Within the records, tally the lines that contain "cambien" and reply with that number only.

Material to process ->
►

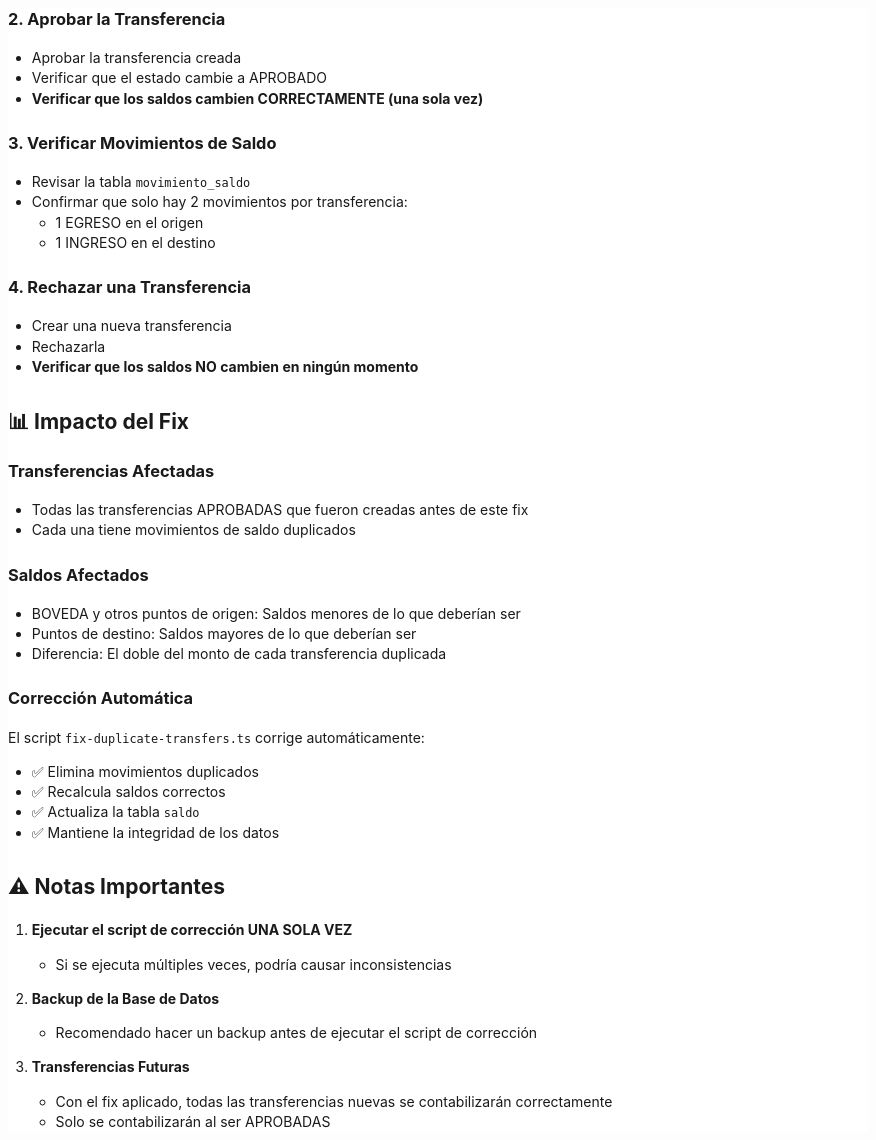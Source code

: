 ### 2. Aprobar la Transferencia

- Aprobar la transferencia creada
- Verificar que el estado cambie a APROBADO
- **Verificar que los saldos cambien CORRECTAMENTE (una sola vez)**

### 3. Verificar Movimientos de Saldo

- Revisar la tabla `movimiento_saldo`
- Confirmar que solo hay 2 movimientos por transferencia:
  - 1 EGRESO en el origen
  - 1 INGRESO en el destino

### 4. Rechazar una Transferencia

- Crear una nueva transferencia
- Rechazarla
- **Verificar que los saldos NO cambien en ningún momento**

## 📊 Impacto del Fix

### Transferencias Afectadas

- Todas las transferencias APROBADAS que fueron creadas antes de este fix
- Cada una tiene movimientos de saldo duplicados

### Saldos Afectados

- BOVEDA y otros puntos de origen: Saldos menores de lo que deberían ser
- Puntos de destino: Saldos mayores de lo que deberían ser
- Diferencia: El doble del monto de cada transferencia duplicada

### Corrección Automática

El script `fix-duplicate-transfers.ts` corrige automáticamente:

- ✅ Elimina movimientos duplicados
- ✅ Recalcula saldos correctos
- ✅ Actualiza la tabla `saldo`
- ✅ Mantiene la integridad de los datos

## ⚠️ Notas Importantes

1. **Ejecutar el script de corrección UNA SOLA VEZ**

   - Si se ejecuta múltiples veces, podría causar inconsistencias

2. **Backup de la Base de Datos**

   - Recomendado hacer un backup antes de ejecutar el script de corrección

3. **Transferencias Futuras**

   - Con el fix aplicado, todas las transferencias nuevas se contabilizarán correctamente
   - Solo se contabilizarán al ser APROBADAS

◄

Result -> 2